Drive Angry, That Old Drive-In Spirit

a Primal Root Written Review

“I could shoot you in the throat and watch you gurgle as I eat my morning grapefruit.” – Jonah King, Drive Angry

I was only recently even made aware of this theatrically released cheese-ball action flick after someone sent me the red band trailer. I saw cars, explosions, fights, tits, guns and Nicolas Cage, a man whose acting prowess I have come to dislike so much and whose choices of acting roles perplex me so that he has become a bit of a cult icon to me. And all of these elements were rolled in to bizarre concoction entitled Drive Angry. And this sucker was going to be in 3D. I was sold.

As I looked intot he film more I realized this flick is a collaboration between the same writer and director who brought us the tons of fun 3D schlock fest, My Blood Valentine 3D, Todd Farmer and Patrick Lussier.
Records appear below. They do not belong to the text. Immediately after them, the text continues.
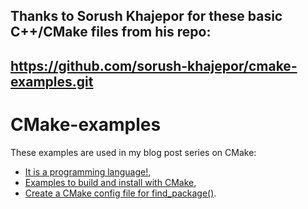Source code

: ## Thanks to Sorush Khajepor for these basic C++/CMake files from his repo:
## https://github.com/sorush-khajepor/cmake-examples.git



# CMake-examples

These examples are used in my blog post series on CMake:

* [It is a programming language!](https://iamsorush.com/posts/cpp-cmake-essential/),
* [Examples to build and install with CMake](https://iamsorush.com/posts/cpp-cmake-build/),
* [Create a CMake config file for find_package()](https://iamsorush.com/posts/cpp-cmake-config/).
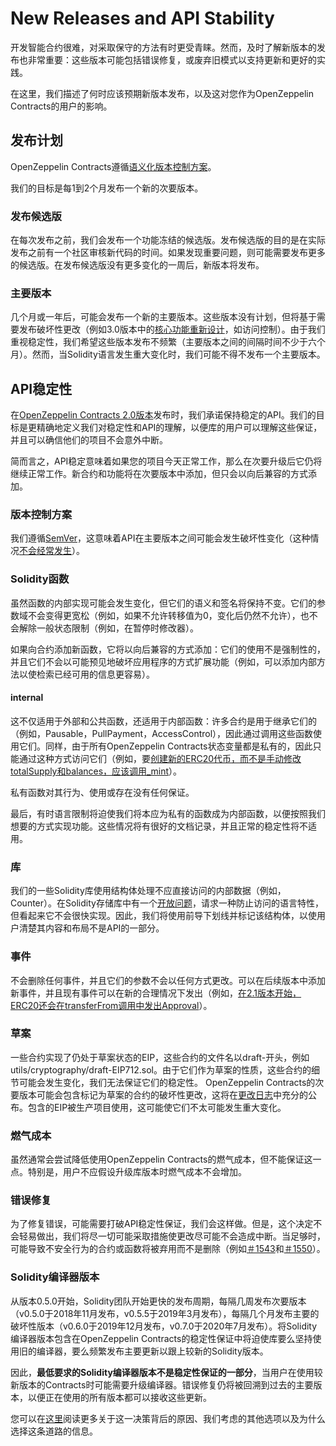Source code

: # New Releases and API Stability
开发智能合约很难，对采取保守的方法有时更受青睐。然而，及时了解新版本的发布也非常重要：这些版本可能包括错误修复，或废弃旧模式以支持更新和更好的实践。

在这里，我们描述了何时应该预期新版本发布，以及这对您作为OpenZeppelin Contracts的用户的影响。

## 发布计划
OpenZeppelin Contracts遵循[语义化版本控制方案](#版本控制方案)。

我们的目标是每1到2个月发布一个新的次要版本。

### 发布候选版
在每次发布之前，我们会发布一个功能冻结的候选版。发布候选版的目的是在实际发布之前有一个社区审核新代码的时间。如果发现重要问题，则可能需要发布更多的候选版。在发布候选版没有更多变化的一周后，新版本将发布。

### 主要版本
几个月或一年后，可能会发布一个新的主要版本。这些版本没有计划，但将基于需要发布破坏性更改（例如3.0版本中的[核心功能重新设计](https://github.com/OpenZeppelin/openzeppelin-contracts/pulls/2112)，如访问控制）。由于我们重视稳定性，我们希望这些版本发布不频繁（主要版本之间的间隔时间不少于六个月）。然而，当Solidity语言发生重大变化时，我们可能不得不发布一个主要版本。

## API稳定性
在[OpenZeppelin Contracts 2.0版本](https://github.com/OpenZeppelin/openzeppelin-contracts/releases/tag/v2.0.0)发布时，我们承诺保持稳定的API。我们的目标是更精确地定义我们对稳定性和API的理解，以便库的用户可以理解这些保证，并且可以确信他们的项目不会意外中断。

简而言之，API稳定意味着如果您的项目今天正常工作，那么在次要升级后它仍将继续正常工作。新合约和功能将在次要版本中添加，但只会以向后兼容的方式添加。

### 版本控制方案
我们遵循[SemVer](https://semver.org/)，这意味着API在主要版本之间可能会发生破坏性变化（这种情况[不会经常发生](#主要版本)）。

### Solidity函数
虽然函数的内部实现可能会发生变化，但它们的语义和签名将保持不变。它们的参数域不会变得更宽松（例如，如果不允许转移值为0，变化后仍然不允许），也不会解除一般状态限制（例如，在暂停时修改器）。

如果向合约添加新函数，它将以向后兼容的方式添加：它们的使用不是强制性的，并且它们不会以可能预见地破坏应用程序的方式扩展功能（例如，可以添加内部方法以使检索已经可用的信息更容易）。

#### internal
这不仅适用于外部和公共函数，还适用于内部函数：许多合约是用于继承它们的（例如，Pausable，PullPayment，AccessControl），因此通过调用这些函数使用它们。同样，由于所有OpenZeppelin Contracts状态变量都是私有的，因此只能通过这种方式访问它们（例如，要[创建新的ERC20代币，而不是手动修改totalSupply和balances，应该调用_mint](https://github.com/OpenZeppelin/openzeppelin-contracts/issues/1512)）。

私有函数对其行为、使用或存在没有任何保证。

最后，有时语言限制将迫使我们将本应为私有的函数成为内部函数，以便按照我们想要的方式实现功能。这些情况将有很好的文档记录，并且正常的稳定性将不适用。

### 库
我们的一些Solidity库使用结构体处理不应直接访问的内部数据（例如，Counter）。在Solidity存储库中有一个[开放问题](https://github.com/ethereum/solidity/issues/4637)，请求一种防止访问的语言特性，但看起来它不会很快实现。因此，我们将使用前导下划线并标记该结构体，以使用户清楚其内容和布局不是API的一部分。

### 事件
不会删除任何事件，并且它们的参数不会以任何方式更改。可以在后续版本中添加新事件，并且现有事件可以在新的合理情况下发出（例如，[在2.1版本开始，ERC20还会在transferFrom调用中发出Approval](https://github.com/OpenZeppelin/openzeppelin-contracts/issues/707)）。

### 草案
一些合约实现了仍处于草案状态的EIP，这些合约的文件名以draft-开头，例如utils/cryptography/draft-EIP712.sol。由于它们作为草案的性质，这些合约的细节可能会发生变化，我们无法保证它们的稳定性。 OpenZeppelin Contracts的次要版本可能会包含标记为草案的合约的破坏性更改，这将在[更改日志](https://github.com/OpenZeppelin/openzeppelin-contracts/blob/master/CHANGELOG.md)中充分的公布。包含的EIP被生产项目使用，这可能使它们不太可能发生重大变化。

### 燃气成本
虽然通常会尝试降低使用OpenZeppelin Contracts的燃气成本，但不能保证这一点。特别是，用户不应假设升级库版本时燃气成本不会增加。

### 错误修复
为了修复错误，可能需要打破API稳定性保证，我们会这样做。但是，这个决定不会轻易做出，我们将尽一切可能采取措施使更改尽可能不会造成中断。当足够时，可能导致不安全行为的合约或函数将被弃用而不是删除（例如[＃1543](https://github.com/OpenZeppelin/openzeppelin-contracts/pull/1543)和[＃1550](https://github.com/OpenZeppelin/openzeppelin-contracts/pull/1550)）。

### Solidity编译器版本
从版本0.5.0开始，Solidity团队开始更快的发布周期，每隔几周发布次要版本（v0.5.0于2018年11月发布，v0.5.5于2019年3月发布），每隔几个月发布主要的破坏性版本（v0.6.0于2019年12月发布，v0.7.0于2020年7月发布）。将Solidity编译器版本包含在OpenZeppelin Contracts的稳定性保证中将迫使库要么坚持使用旧的编译器，要么频繁发布主要更新以跟上较新的Solidity版本。

因此，**最低要求的Solidity编译器版本不是稳定性保证的一部分**，当用户在使用较新版本的Contracts时可能需要升级编译器。错误修复仍将被回溯到过去的主要版本，以便正在使用的所有版本都可以接收这些更新。

您可以在[这里](https://github.com/OpenZeppelin/openzeppelin-contracts/issues/1498#issuecomment-449191611)阅读更多关于这一决策背后的原因、我们考虑的其他选项以及为什么选择这条道路的信息。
Sure, Todd Farmer also wrote Jason X which sucks cocks in Hell and, let’s face it, My Bloody Valentine isn’t much more than the sum of it’s assemblage of cool gore effects…
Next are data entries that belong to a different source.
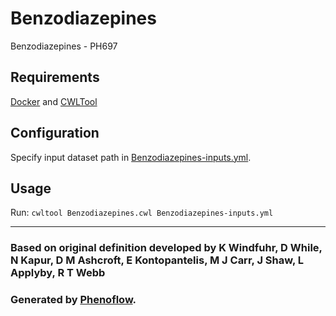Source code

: # Benzodiazepines

Benzodiazepines - PH697

## Requirements

[Docker](https://docs.docker.com/install/) and [CWLTool](https://github.com/common-workflow-language/cwltool#install)

## Configuration

Specify input dataset path in [Benzodiazepines-inputs.yml](Benzodiazepines-inputs.yml).

## Usage

Run: `cwltool Benzodiazepines.cwl Benzodiazepines-inputs.yml`

***

### Based on original definition developed by K Windfuhr, D While, N Kapur, D M Ashcroft, E Kontopantelis, M J Carr, J Shaw, L Applyby, R T Webb
### Generated by [Phenoflow](https://kclhi.org/phenoflow).
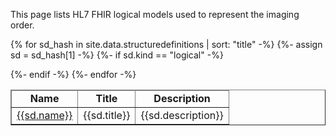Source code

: 
This page lists HL7 FHIR logical models used to represent the imaging order.


<table  style="border-collapse: collapse; width: 100%" border="1" >
<thead>
<tr style="text-align: center;">
<td><strong>Name</strong></td>
<td><strong>Title</strong></td>
<td><strong>Description</strong></td>
</tr>
</thead>
<tbody>

{% for sd_hash in site.data.structuredefinitions | sort: "title" -%}
  {%- assign sd = sd_hash[1] -%}
  {%- if sd.kind  == "logical" -%}
  <tr><td><a href="{{sd.path}}">{{sd.name}}</a></td><td>{{sd.title}}</td><td>{{sd.description}}</td></tr>
  {%- endif -%}
{%- endfor -%}

</tbody>
</table>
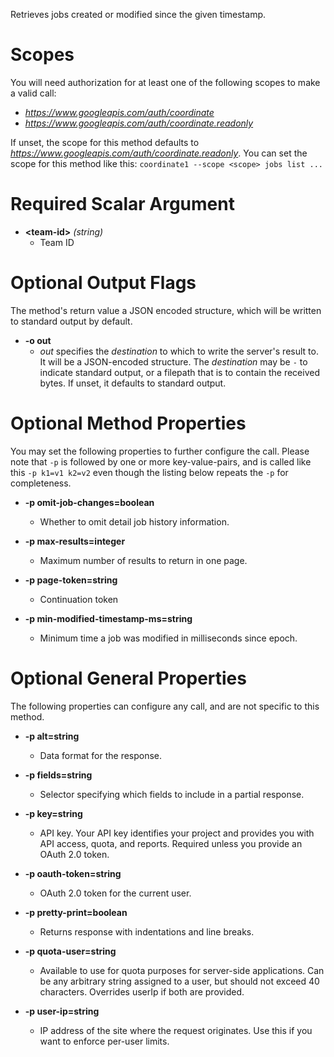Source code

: Retrieves jobs created or modified since the given timestamp.
# Scopes

You will need authorization for at least one of the following scopes to make a valid call:

* *https://www.googleapis.com/auth/coordinate*
* *https://www.googleapis.com/auth/coordinate.readonly*

If unset, the scope for this method defaults to *https://www.googleapis.com/auth/coordinate.readonly*.
You can set the scope for this method like this: `coordinate1 --scope <scope> jobs list ...`
# Required Scalar Argument
* **&lt;team-id&gt;** *(string)*
    - Team ID

# Optional Output Flags

The method's return value a JSON encoded structure, which will be written to standard output by default.

* **-o out**
    - *out* specifies the *destination* to which to write the server's result to.
      It will be a JSON-encoded structure.
      The *destination* may be `-` to indicate standard output, or a filepath that is to contain the received bytes.
      If unset, it defaults to standard output.
# Optional Method Properties

You may set the following properties to further configure the call. Please note that `-p` is followed by one 
or more key-value-pairs, and is called like this `-p k1=v1 k2=v2` even though the listing below repeats the
`-p` for completeness.

* **-p omit-job-changes=boolean**
    - Whether to omit detail job history information.

* **-p max-results=integer**
    - Maximum number of results to return in one page.

* **-p page-token=string**
    - Continuation token

* **-p min-modified-timestamp-ms=string**
    - Minimum time a job was modified in milliseconds since epoch.

# Optional General Properties

The following properties can configure any call, and are not specific to this method.

* **-p alt=string**
    - Data format for the response.

* **-p fields=string**
    - Selector specifying which fields to include in a partial response.

* **-p key=string**
    - API key. Your API key identifies your project and provides you with API access, quota, and reports. Required unless you provide an OAuth 2.0 token.

* **-p oauth-token=string**
    - OAuth 2.0 token for the current user.

* **-p pretty-print=boolean**
    - Returns response with indentations and line breaks.

* **-p quota-user=string**
    - Available to use for quota purposes for server-side applications. Can be any arbitrary string assigned to a user, but should not exceed 40 characters. Overrides userIp if both are provided.

* **-p user-ip=string**
    - IP address of the site where the request originates. Use this if you want to enforce per-user limits.
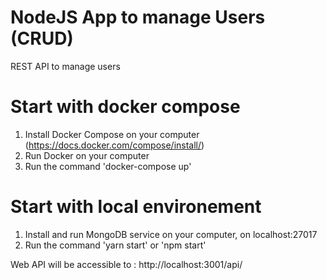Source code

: # NodeJS App to manage Users (CRUD)

REST API to manage users

# Start with docker compose

1. Install Docker Compose on your computer (https://docs.docker.com/compose/install/)
2. Run Docker on your computer
3. Run the command 'docker-compose up'

# Start with local environement

1. Install and run MongoDB service on your computer, on localhost:27017
2. Run the command 'yarn start' or 'npm start'

Web API will be accessible to : http://localhost:3001/api/
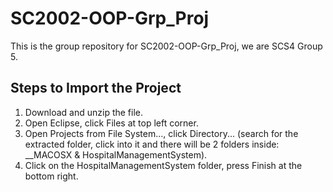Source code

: # SC2002-OOP-Grp_Proj
This is the group repository for SC2002-OOP-Grp_Proj, we are SCS4 Group 5.

## Steps to Import the Project
1. Download and unzip the file.
2. Open Eclipse, click Files at top left corner.
3. Open Projects from File System..., click Directory... (search for the extracted folder, click into it and there will be 2 folders inside: __MACOSX & HospitalManagementSystem).
4. Click on the HospitalManagementSystem folder, press Finish at the bottom right.
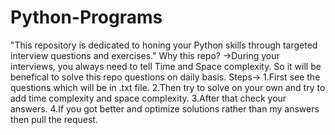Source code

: # Python-Programs
"This repository is dedicated to honing your Python skills through targeted interview questions and exercises."
Why this repo?
->During your interviews, you always need to tell Time and Space complexity. So it will be benefical to solve this repo questions on daily basis.
Steps->
1.First see the questions which will be in .txt file. 
2.Then try to solve on your own and try to add time complexity and space complexity.
3.After that check your answers.
4.If you got better and optimize solutions rather than my answers then pull the request.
But Drive Angry promises something totally different. It’s not a remake or a sequel to a well established horror franchise. This is something else entirely. It’s an original film that works as hellishly fun tip of the hat the the very best of cheap-o 42nd street cinema and late 80’s action extravaganzas. It’s like a Frankenstein monster assembled from still very entertaining and classic parts from favorite cult hits from years gone by. There’s badass fight scenes.greasy spoon diners populated by gross, touchy feely chefs and foul mouthed flirty waitresses. Hardcore Hotrods. Blood drenched shoot outs. A tough as nails chick who knows how to fight like a tigress. A quiet stranger dressed in black that everyone wants dead. Tons of nudity and a fucking brilliant sex shoot out scene that plays like the similar scene from 07;s Shoot ‘Em Up on Jolt Cola.  And even a satanic cult led by a molesty, necrophiliac, baby killing, scumbag sans penis played by Bella’s Dad from the Twilight series.
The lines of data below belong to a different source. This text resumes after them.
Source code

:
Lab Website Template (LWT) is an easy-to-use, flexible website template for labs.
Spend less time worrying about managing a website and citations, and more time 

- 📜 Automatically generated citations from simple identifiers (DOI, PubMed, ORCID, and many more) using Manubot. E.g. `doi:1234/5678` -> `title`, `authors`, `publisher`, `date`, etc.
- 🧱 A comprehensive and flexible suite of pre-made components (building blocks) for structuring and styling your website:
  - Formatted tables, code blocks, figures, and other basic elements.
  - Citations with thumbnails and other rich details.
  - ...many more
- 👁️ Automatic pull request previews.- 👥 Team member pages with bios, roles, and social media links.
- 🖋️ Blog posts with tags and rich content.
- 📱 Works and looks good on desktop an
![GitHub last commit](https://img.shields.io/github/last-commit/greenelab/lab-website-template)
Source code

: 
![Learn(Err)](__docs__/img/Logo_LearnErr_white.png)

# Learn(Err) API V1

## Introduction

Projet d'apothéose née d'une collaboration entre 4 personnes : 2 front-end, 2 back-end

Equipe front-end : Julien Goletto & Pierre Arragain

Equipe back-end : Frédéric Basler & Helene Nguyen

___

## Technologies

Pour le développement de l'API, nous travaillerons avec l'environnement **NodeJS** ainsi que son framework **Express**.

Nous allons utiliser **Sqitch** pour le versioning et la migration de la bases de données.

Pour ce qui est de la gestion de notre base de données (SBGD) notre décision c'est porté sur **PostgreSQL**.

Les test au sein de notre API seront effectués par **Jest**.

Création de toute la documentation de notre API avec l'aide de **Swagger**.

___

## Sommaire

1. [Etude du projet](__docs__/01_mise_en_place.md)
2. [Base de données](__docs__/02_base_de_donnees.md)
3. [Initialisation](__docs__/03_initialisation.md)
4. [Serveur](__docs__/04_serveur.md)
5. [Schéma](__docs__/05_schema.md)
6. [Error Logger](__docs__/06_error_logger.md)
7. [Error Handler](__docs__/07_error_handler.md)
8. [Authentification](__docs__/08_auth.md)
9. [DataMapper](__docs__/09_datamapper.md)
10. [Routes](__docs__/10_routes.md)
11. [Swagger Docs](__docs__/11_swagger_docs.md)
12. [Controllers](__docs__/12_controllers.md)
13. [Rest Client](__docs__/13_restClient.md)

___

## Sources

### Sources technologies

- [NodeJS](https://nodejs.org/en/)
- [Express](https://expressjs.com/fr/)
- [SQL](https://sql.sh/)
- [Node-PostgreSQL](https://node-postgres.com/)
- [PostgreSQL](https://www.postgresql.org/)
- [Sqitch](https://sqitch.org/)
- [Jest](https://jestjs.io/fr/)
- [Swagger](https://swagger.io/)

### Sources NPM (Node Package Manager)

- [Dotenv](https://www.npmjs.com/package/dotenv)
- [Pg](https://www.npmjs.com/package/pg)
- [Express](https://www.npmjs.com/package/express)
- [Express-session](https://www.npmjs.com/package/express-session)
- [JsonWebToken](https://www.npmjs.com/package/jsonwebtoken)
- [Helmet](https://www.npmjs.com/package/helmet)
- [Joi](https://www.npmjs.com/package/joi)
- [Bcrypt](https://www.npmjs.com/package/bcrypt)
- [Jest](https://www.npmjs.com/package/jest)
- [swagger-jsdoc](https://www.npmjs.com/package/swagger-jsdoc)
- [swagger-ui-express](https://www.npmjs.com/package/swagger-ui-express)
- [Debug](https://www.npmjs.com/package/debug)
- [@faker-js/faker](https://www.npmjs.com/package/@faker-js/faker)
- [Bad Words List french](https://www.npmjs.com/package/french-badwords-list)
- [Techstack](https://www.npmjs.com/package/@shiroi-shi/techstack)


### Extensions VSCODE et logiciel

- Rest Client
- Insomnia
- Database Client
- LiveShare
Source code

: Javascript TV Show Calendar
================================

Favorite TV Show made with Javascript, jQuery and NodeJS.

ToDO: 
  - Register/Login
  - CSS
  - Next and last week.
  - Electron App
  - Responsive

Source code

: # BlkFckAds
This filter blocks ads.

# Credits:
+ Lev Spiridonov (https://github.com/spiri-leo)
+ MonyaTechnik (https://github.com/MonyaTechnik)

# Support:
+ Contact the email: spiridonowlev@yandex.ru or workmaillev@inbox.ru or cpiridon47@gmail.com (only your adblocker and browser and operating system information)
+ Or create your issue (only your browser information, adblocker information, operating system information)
Someone did not put the bunny back in the box.

Our film is the story of a vengeance seeking father by the name of Milton ( Nic Cage) who has escaped from Hell to avenge the murder of her daughter and save his grand child from the satanic cult who killed her lead by the villainous Jonah King (Billy Burke). He gains the help of a young woman named Piper (Amber Heard) who is a force to reckoned with as illustrated after she finds her fiance fucking a skank in their stink hole apartment. The duo head south to Louisiana where the final showdown awaits, all the while, having to duck the authorities lead by Cap (Tom Atkins, a true Trash Cinema Legend in top form here.) as well as a smooth talking, sharply dressed supernatural force known as The Accountant (played by a scene stealing William Fichtner) who might be one of the coolest anti-heroes in recent memory.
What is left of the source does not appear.